For the last 20 years Russian attitudes to banks have been ambivalent. From no trust at all to feverish delight at the interest rates delivered by the oil boom and back to severe doubts during the recent crisis period. Competition needs to develop and the banks need to come out of the hands of the state, says Pavel Usanov
The radical market reforms that began in Russia in the 90s inevitably involved the creation of one of capitalism’s key institutions, a banking system – a process equally traumatic for the bankers themselves and their clients. Moreover, many of the problems of that time are still with us today, since the liberalisation of this sector has not been systematic and has erred on the side of, if not populism, then certainly the bankers’ lobby and vested interests. The reforms are still not complete, which limits their effectiveness.
'In Soviet times the role of the banks was practically speaking limited to financing central government’s economic plans; sectoral banks and savings banks existed but did not function in market-led conditions.'
The transition to a two-tier banking system
In Soviet times the role of the banks was practically speaking limited to financing central government’s economic plans; sectoral banks and savings banks existed but did not function in market-led conditions. So sectoral banks would, for example, provide financial assistance to Soviet enterprises with cash flow problems. However, the provision of credit often depended less on the creditworthiness of the borrower than on its priority for the planning policy makers and government departments. So banks were obliged to give money to enterprises that were planned to run at a loss, producing goods important to the government but for which there may have been no demand. Banks also provided finance for massive government projects (the construction of large industrial plants, railway lines or military installations), without regard for the wants of the Russian population. In this environment there could be no question of effective use of resources, and it was precisely the ineffectiveness of the planned economy that pushed Russia towards reform, including reform of the banking sector.

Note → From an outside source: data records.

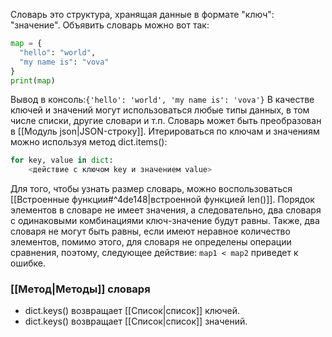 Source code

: Словарь это структура, хранящая данные в формате "ключ": "значение". Объявить словарь можно вот так:
```Python
map = {
  "hello": "world",
  "my name is": "vova"
}
print(map)
```
Вывод в консоль:```{'hello': 'world', 'my name is': 'vova'}```
В качестве ключей и значений могут использоваться любые типы данных, в том числе списки, другие словари и т.п. Словарь может быть преобразован в [[Модуль json|JSON-строку]].
Итерироваться по ключам и значениям можно используя метод dict.items():
```Python
for key, value in dict:
	<действие с ключом key и значением value>
```

Для того, чтобы узнать размер словарь, можно воспользоваться [[Встроенные функции#^4de148|встроенной функцией len()]].
Порядок элементов в словаре не имеет значения, а следовательно, два словаря с одинаковыми комбинациями ключ-значение будут равны. Также, два словаря не могут быть равны, если имеют неравное количество элементов, помимо этого, для словаря не определены операции сравнения, поэтому, следующее действие: ```map1 < map2``` приведет к ошибке.

### **[[Метод|Методы]] словаря**
* dict.keys() возвращает [[Список|список]] ключей.
* dict.keys() возвращает [[Список|список]] значений.
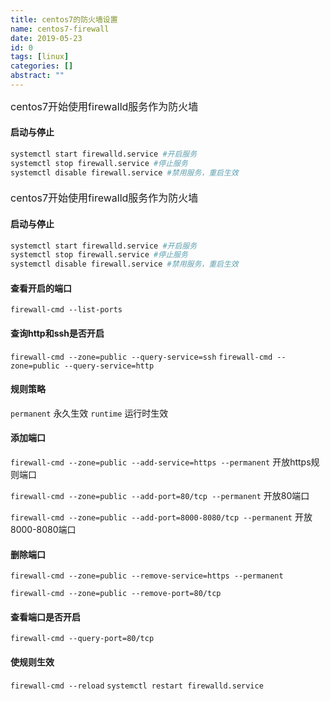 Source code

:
 ```yaml
---
title: centos7的防火墙设置
name: centos7-firewall
date: 2019-05-23
id: 0
tags: [linux]
categories: []
abstract: ""
---
```



<font size=3>centos7开始使用firewalld服务作为防火墙</font>

#### 启动与停止

```bash
systemctl start firewalld.service #开启服务
systemctl stop firewall.service #停止服务
systemctl disable firewall.service #禁用服务，重启生效
```

#### 
<!--more-->


<font size=3>centos7开始使用firewalld服务作为防火墙</font>

#### 启动与停止

```bash
systemctl start firewalld.service #开启服务
systemctl stop firewall.service #停止服务
systemctl disable firewall.service #禁用服务，重启生效
```

#### <!--more-->查看开启的端口

`firewall-cmd --list-ports`

#### 查询http和ssh是否开启

`firewall-cmd --zone=public --query-service=ssh`
`firewall-cmd --zone=public --query-service=http`

#### 规则策略

`permanent` 永久生效
`runtime` 运行时生效

#### 添加端口

`firewall-cmd --zone=public --add-service=https --permanent` 开放https规则端口

`firewall-cmd --zone=public --add-port=80/tcp --permanent` 开放80端口

`firewall-cmd --zone=public --add-port=8000-8080/tcp --permanent` 开放8000-8080端口

#### 删除端口

`firewall-cmd --zone=public --remove-service=https --permanent`

`firewall-cmd --zone=public --remove-port=80/tcp`

#### 查看端口是否开启

`firewall-cmd --query-port=80/tcp`

#### 使规则生效

`firewall-cmd --reload`
`systemctl restart firewalld.service`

In the early 90s laws were introduced regulating banking on market principles, and the Central Bank of Russia was created as the upper tier of the banking system, with all the commercial banks forming a second tier.
The Central Bank was to take charge of the issue of money, while the commercial banks were to deal with businesses and individuals. However, the way the transition was managed led to the majority of the commercial banks remaining in the hands of the state. Populism in economic policy also led the Central Bank to pump money into the economy, causing inflation to soar to more than two thousand percent. During the period when Viktor Geraschenko was president of the Central Bank (1992-1994), the money supply rose by 20% per month, and his reforms, which involved devaluation of the rouble and the replacement of old Soviet roubles with new (1993), are remembered by the population as daylight robbery.
Immediately after the introduction of market reforms the Russian banking system was extremely small and unstable: the total capitalisation of all Russia’s banks was less than a third of the share capital of a large American commercial bank, although in terms of numbers of banks Russia ranked third in the world, after the USA and Germany. A large number of banks were involved in less than honourable dealings, including active participation in financial pyramid schemes, some of them run by the government. The GKO (State Short-term Bonds) pyramid accumulated enormous funds before its crash in 1998, attracting almost the entire spare money stocks of the banking system – after all, it yielded up to 300%!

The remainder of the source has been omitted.